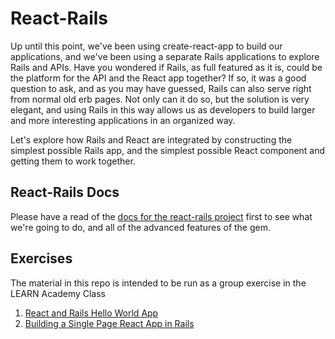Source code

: # React-Rails

Up until this point, we've been using create-react-app to build our applications, and we've been using a separate Rails applications to explore Rails and APIs.  Have you wondered if Rails, as full featured as it is, could be the platform for the API and the React app together?  If so, it was a good question to ask, and as you may have guessed, Rails can also serve right from normal old erb pages.  Not only can it do so, but the solution is very elegant, and using Rails in this way allows us as developers to build larger and more interesting applications in an organized way.

Let's explore how Rails and React are integrated by constructing the simplest possible Rails app, and the simplest possible React component and getting them to work together.

## React-Rails Docs
Please have a read of the [docs for the react-rails project](https://github.com/reactjs/react-rails) first to see what we're going to do, and all of the advanced features of the gem.


## Exercises
The material in this repo is intended to be run as a group exercise in the LEARN Academy Class

1. [React and Rails Hello World App](https://github.com/LEARNAcademy/react-rails/tree/master/01_hello_world)
2. [Building a Single Page React App in Rails](https://github.com/LEARNAcademy/react-rails/tree/master/02_single_page_app)
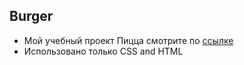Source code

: ## Burger

- Мой учебный проект Пицца смотрите по  [ссылке](https://github.com/AlexNew2021/Project_Pizza)
- Использовано только CSS and HTML
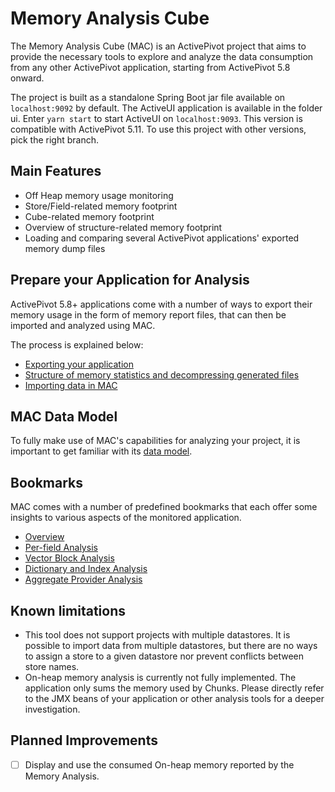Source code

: # Memory Analysis Cube

The Memory Analysis Cube (MAC) is an ActivePivot project that aims to provide
the necessary tools to explore and analyze the data consumption from any other
ActivePivot application, starting from ActivePivot 5.8 onward.

The project is built as a standalone Spring Boot jar file available on `localhost:9092` by default.
The ActiveUI application is available in the folder ui. Enter `yarn start` to start ActiveUI on `localhost:9093`.
This version is compatible with ActivePivot 5.11. To use this project with other versions, pick the right branch.

## Main Features

* Off Heap memory usage monitoring 
* Store/Field-related memory footprint
* Cube-related memory footprint
* Overview of structure-related memory footprint
* Loading and comparing several ActivePivot applications' exported memory
  dump files

## Prepare your Application for Analysis

ActivePivot 5.8+ applications come with a number of ways to export their memory
usage in the form of memory report files, that can then be imported and analyzed
using MAC.

The process is explained below:

* [Exporting your application](docs/setting_up/exporting.md)
* [Structure of memory statistics and decompressing generated
  files](docs/setting_up/statistics.md)
* [Importing data in MAC](docs/setting_up/importing.md)

## MAC Data Model

To fully make use of MAC's capabilities for analyzing your project, it is
important to get familiar with its [data model](docs/data_model.md).

## Bookmarks

MAC comes with a number of predefined bookmarks that each offer some insights to
various aspects of the monitored application.

* [Overview](docs/bookmarks/overview.md)
* [Per-field Analysis](docs/bookmarks/fields.md)
* [Vector Block Analysis](docs/bookmarks/vectors.md)
* [Dictionary and Index
  Analysis](docs/bookmarks/dictionaries_indexes.md)
* [Aggregate Provider Analysis](docs/bookmarks/aggregate_providers.md)

## Known limitations

* This tool does not support projects with multiple datastores. It is possible
  to import data from multiple datastores, but there are no ways to assign a
  store to a given datastore nor prevent conflicts between store names.
* On-heap memory analysis is currently not fully implemented. The application
  only sums the memory used by Chunks. Please directly refer to the JMX beans of
  your application or other analysis tools for a deeper investigation.

## Planned Improvements

- [ ] Display and use the consumed On-heap memory reported by the Memory
  Analysis.
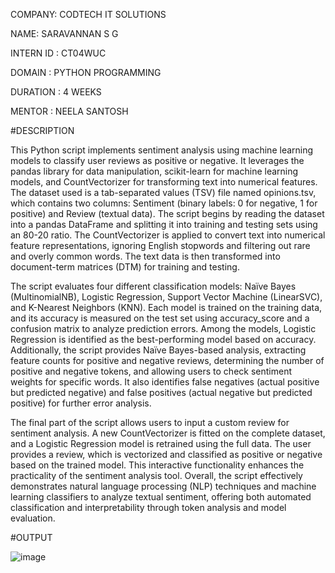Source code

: COMPANY: CODTECH IT SOLUTIONS

NAME: SARAVANNAN S G

INTERN ID : CT04WUC

DOMAIN : PYTHON PROGRAMMING

DURATION : 4 WEEKS

MENTOR : NEELA SANTOSH

#DESCRIPTION

This Python script implements sentiment analysis using machine learning models to classify user reviews as positive or negative. It leverages the pandas library for data manipulation, scikit-learn for machine learning models, and CountVectorizer for transforming text into numerical features. The dataset used is a tab-separated values (TSV) file named opinions.tsv, which contains two columns: Sentiment (binary labels: 0 for negative, 1 for positive) and Review (textual data). The script begins by reading the dataset into a pandas DataFrame and splitting it into training and testing sets using an 80-20 ratio. The CountVectorizer is applied to convert text into numerical feature representations, ignoring English stopwords and filtering out rare and overly common words. The text data is then transformed into document-term matrices (DTM) for training and testing.

The script evaluates four different classification models: Naïve Bayes (MultinomialNB), Logistic Regression, Support Vector Machine (LinearSVC), and K-Nearest Neighbors (KNN). Each model is trained on the training data, and its accuracy is measured on the test set using accuracy_score and a confusion matrix to analyze prediction errors. Among the models, Logistic Regression is identified as the best-performing model based on accuracy. Additionally, the script provides Naïve Bayes-based analysis, extracting feature counts for positive and negative reviews, determining the number of positive and negative tokens, and allowing users to check sentiment weights for specific words. It also identifies false negatives (actual positive but predicted negative) and false positives (actual negative but predicted positive) for further error analysis.

The final part of the script allows users to input a custom review for sentiment analysis. A new CountVectorizer is fitted on the complete dataset, and a Logistic Regression model is retrained using the full data. The user provides a review, which is vectorized and classified as positive or negative based on the trained model. This interactive functionality enhances the practicality of the sentiment analysis tool. Overall, the script effectively demonstrates natural language processing (NLP) techniques and machine learning classifiers to analyze textual sentiment, offering both automated classification and interpretability through token analysis and model evaluation.

#OUTPUT

![image](https://github.com/user-attachments/assets/6a5efdd5-4635-4b12-baec-2c600a516e1b)
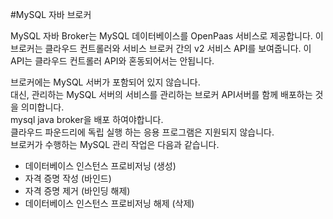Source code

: #MySQL 자바 브로커

 MySQL 자바 Broker는 MySQL 데이터베이스를 OpenPaas 서비스로 제공합니다. 
 이 브로커는 클라우드 컨트롤러와 서비스 브로커 간의 v2 서비스 API를 보여줍니다. 
 이 API는 클라우드 컨트롤러 API와 혼동되어서는 안됩니다.

 브로커에는 MySQL 서버가 포함되어 있지 않습니다.<br>
 대신, 관리하는 MySQL 서버의 서비스를 관리하는 브로커 API서버를 함께 배포하는 것을 의미합니다.<br>
 mysql java broker을 배포 하여야합니다.<br>
 클라우드 파운드리에 독립 실행 하는 응용 프로그램은 지원되지 않습니다.<br>
 브로커가 수행하는 MySQL 관리 작업은 다음과 같습니다.

 - 데이터베이스 인스턴스 프로비저닝 (생성)
 - 자격 증명 작성 (바인드)
 - 자격 증명 제거 (바인딩 해제)
 - 데이터베이스 인스턴스 프로비저닝 해제 (삭제)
==========
- ASSIGNMENT:
Show every line of the listing containing the string "files" by copying it.

- THE COMPLETED TASK:
  dump files
usage in the form of memory report files, that can then be imported and analyzed
  files](docs/setting_up/statistics.md)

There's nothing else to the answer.